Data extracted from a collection
----------------------------------------
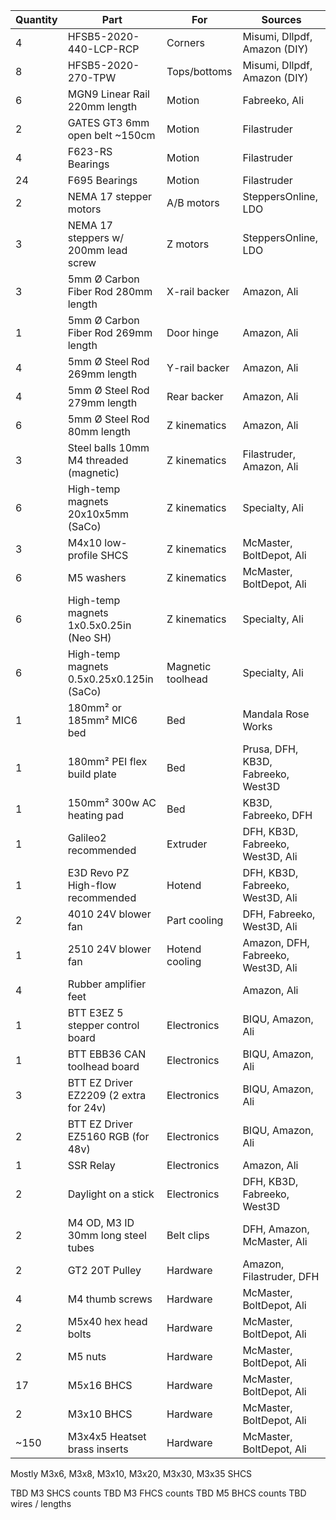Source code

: | Quantity | Part                                      | For               | Sources                            |
| -------- | ----------------------------------------- | ----------------- | ---------------------------------- |
| 4        | HFSB5-2020-440-LCP-RCP                    | Corners           | Misumi, Dllpdf, Amazon (DIY)       |
| 8        | HFSB5-2020-270-TPW                        | Tops/bottoms      | Misumi, Dllpdf, Amazon (DIY)       |
| 6        | MGN9 Linear Rail 220mm length             | Motion            | Fabreeko, Ali                      |
| 2        | GATES GT3 6mm open belt ~150cm            | Motion            | Filastruder                        |
| 4        | F623-RS Bearings                          | Motion            | Filastruder                        |
| 24       | F695 Bearings                             | Motion            | Filastruder                        |
| 2        | NEMA 17 stepper motors                    | A/B motors        | SteppersOnline, LDO                |
| 3        | NEMA 17 steppers w/ 200mm lead screw      | Z motors          | SteppersOnline, LDO                |
| 3        | 5mm Ø Carbon Fiber Rod 280mm length       | X-rail backer     | Amazon, Ali                        |
| 1        | 5mm Ø Carbon Fiber Rod 269mm length       | Door hinge        | Amazon, Ali                        |
| 4        | 5mm Ø Steel Rod 269mm length              | Y-rail backer     | Amazon, Ali                        |
| 4        | 5mm Ø Steel Rod 279mm length              | Rear backer       | Amazon, Ali                        |
| 6        | 5mm Ø Steel Rod 80mm length               | Z kinematics      | Amazon, Ali                        |
| 3        | Steel balls 10mm M4 threaded (magnetic)   | Z kinematics      | Filastruder, Amazon, Ali           |
| 6        | High-temp magnets 20x10x5mm (SaCo)        | Z kinematics      | Specialty, Ali                     |
| 3        | M4x10 low-profile SHCS                    | Z kinematics      | McMaster, BoltDepot, Ali           |
| 6        | M5 washers                                | Z kinematics      | McMaster, BoltDepot, Ali           |
| 6        | High-temp magnets 1x0.5x0.25in (Neo SH)   | Z kinematics      | Specialty, Ali                     |
| 6        | High-temp magnets 0.5x0.25x0.125in (SaCo) | Magnetic toolhead | Specialty, Ali                     |
| 1        | 180mm² or 185mm² MIC6 bed                 | Bed               | Mandala Rose Works                 |
| 1        | 180mm² PEI flex build plate               | Bed               | Prusa, DFH, KB3D, Fabreeko, West3D |
| 1        | 150mm² 300w AC heating pad                | Bed               | KB3D, Fabreeko, DFH                |
| 1        | Galileo2 recommended                      | Extruder          | DFH, KB3D, Fabreeko, West3D, Ali   |
| 1        | E3D Revo PZ High-flow recommended         | Hotend            | DFH, KB3D, Fabreeko, West3D, Ali   |
| 2        | 4010 24V blower fan                       | Part cooling      | DFH, Fabreeko, West3D, Ali         |
| 1        | 2510 24V blower fan                       | Hotend cooling    | Amazon, DFH, Fabreeko, West3D, Ali |
| 4        | Rubber amplifier feet                     |                   | Amazon, Ali                        |
| 1        | BTT E3EZ 5 stepper control board          | Electronics       | BIQU, Amazon, Ali                  |
| 1        | BTT EBB36 CAN toolhead board              | Electronics       | BIQU, Amazon, Ali                  |
| 3        | BTT EZ Driver EZ2209 (2 extra for 24v)    | Electronics       | BIQU, Amazon, Ali                  |
| 2        | BTT EZ Driver EZ5160 RGB (for 48v)        | Electronics       | BIQU, Amazon, Ali                  |
| 1        | SSR Relay                                 | Electronics       | Amazon, Ali                        |
| 2        | Daylight on a stick                       | Electronics       | DFH, KB3D, Fabreeko, West3D        |
| 2        | M4 OD, M3 ID 30mm long steel tubes        | Belt clips        | DFH, Amazon, McMaster, Ali         |
| 2        | GT2 20T Pulley                            | Hardware          | Amazon, Filastruder, DFH           |
| 4        | M4 thumb screws                           | Hardware          | McMaster, BoltDepot, Ali           |
| 2        | M5x40 hex head bolts                      | Hardware          | McMaster, BoltDepot, Ali           |
| 2        | M5 nuts                                   | Hardware          | McMaster, BoltDepot, Ali           |
| 17       | M5x16 BHCS                                | Hardware          | McMaster, BoltDepot, Ali           |
| 2        | M3x10 BHCS                                | Hardware          | McMaster, BoltDepot, Ali           |
| ~150     | M3x4x5 Heatset brass inserts              | Hardware          | McMaster, BoltDepot, Ali           |

Mostly M3x6, M3x8, M3x10, M3x20, M3x30, M3x35 SHCS

TBD M3 SHCS counts
TBD M3 FHCS counts
TBD M5 BHCS counts
TBD wires / lengths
----------------------------------------
**WORK ITEM:** Copy the records above precisely, and leave every image out of the copy.

**RESPONSE FOR THIS EXERCISE:**
Source code

: | Quantity | Part                                      | For               | Sources                            |
| -------- | ----------------------------------------- | ----------------- | ---------------------------------- |
| 4        | HFSB5-2020-440-LCP-RCP                    | Corners           | Misumi, Dllpdf, Amazon (DIY)       |
| 8        | HFSB5-2020-270-TPW                        | Tops/bottoms      | Misumi, Dllpdf, Amazon (DIY)       |
| 6        | MGN9 Linear Rail 220mm length             | Motion            | Fabreeko, Ali                      |
| 2        | GATES GT3 6mm open belt ~150cm            | Motion            | Filastruder                        |
| 4        | F623-RS Bearings                          | Motion            | Filastruder                        |
| 24       | F695 Bearings                             | Motion            | Filastruder                        |
| 2        | NEMA 17 stepper motors                    | A/B motors        | SteppersOnline, LDO                |
| 3        | NEMA 17 steppers w/ 200mm lead screw      | Z motors          | SteppersOnline, LDO                |
| 3        | 5mm Ø Carbon Fiber Rod 280mm length       | X-rail backer     | Amazon, Ali                        |
| 1        | 5mm Ø Carbon Fiber Rod 269mm length       | Door hinge        | Amazon, Ali                        |
| 4        | 5mm Ø Steel Rod 269mm length              | Y-rail backer     | Amazon, Ali                        |
| 4        | 5mm Ø Steel Rod 279mm length              | Rear backer       | Amazon, Ali                        |
| 6        | 5mm Ø Steel Rod 80mm length               | Z kinematics      | Amazon, Ali                        |
| 3        | Steel balls 10mm M4 threaded (magnetic)   | Z kinematics      | Filastruder, Amazon, Ali           |
| 6        | High-temp magnets 20x10x5mm (SaCo)        | Z kinematics      | Specialty, Ali                     |
| 3        | M4x10 low-profile SHCS                    | Z kinematics      | McMaster, BoltDepot, Ali           |
| 6        | M5 washers                                | Z kinematics      | McMaster, BoltDepot, Ali           |
| 6        | High-temp magnets 1x0.5x0.25in (Neo SH)   | Z kinematics      | Specialty, Ali                     |
| 6        | High-temp magnets 0.5x0.25x0.125in (SaCo) | Magnetic toolhead | Specialty, Ali                     |
| 1        | 180mm² or 185mm² MIC6 bed                 | Bed               | Mandala Rose Works                 |
| 1        | 180mm² PEI flex build plate               | Bed               | Prusa, DFH, KB3D, Fabreeko, West3D |
| 1        | 150mm² 300w AC heating pad                | Bed               | KB3D, Fabreeko, DFH                |
| 1        | Galileo2 recommended                      | Extruder          | DFH, KB3D, Fabreeko, West3D, Ali   |
| 1        | E3D Revo PZ High-flow recommended         | Hotend            | DFH, KB3D, Fabreeko, West3D, Ali   |
| 2        | 4010 24V blower fan                       | Part cooling      | DFH, Fabreeko, West3D, Ali         |
| 1        | 2510 24V blower fan                       | Hotend cooling    | Amazon, DFH, Fabreeko, West3D, Ali |
| 4        | Rubber amplifier feet                     |                   | Amazon, Ali                        |
| 1        | BTT E3EZ 5 stepper control board          | Electronics       | BIQU, Amazon, Ali                  |
| 1        | BTT EBB36 CAN toolhead board              | Electronics       | BIQU, Amazon, Ali                  |
| 3        | BTT EZ Driver EZ2209 (2 extra for 24v)    | Electronics       | BIQU, Amazon, Ali                  |
| 2        | BTT EZ Driver EZ5160 RGB (for 48v)        | Electronics       | BIQU, Amazon, Ali                  |
| 1        | SSR Relay                                 | Electronics       | Amazon, Ali                        |
| 2        | Daylight on a stick                       | Electronics       | DFH, KB3D, Fabreeko, West3D        |
| 2        | M4 OD, M3 ID 30mm long steel tubes        | Belt clips        | DFH, Amazon, McMaster, Ali         |
| 2        | GT2 20T Pulley                            | Hardware          | Amazon, Filastruder, DFH           |
| 4        | M4 thumb screws                           | Hardware          | McMaster, BoltDepot, Ali           |
| 2        | M5x40 hex head bolts                      | Hardware          | McMaster, BoltDepot, Ali           |
| 2        | M5 nuts                                   | Hardware          | McMaster, BoltDepot, Ali           |
| 17       | M5x16 BHCS                                | Hardware          | McMaster, BoltDepot, Ali           |
| 2        | M3x10 BHCS                                | Hardware          | McMaster, BoltDepot, Ali           |
| ~150     | M3x4x5 Heatset brass inserts              | Hardware          | McMaster, BoltDepot, Ali           |

Mostly M3x6, M3x8, M3x10, M3x20, M3x30, M3x35 SHCS

TBD M3 SHCS counts
TBD M3 FHCS counts
TBD M5 BHCS counts
TBD wires / lengths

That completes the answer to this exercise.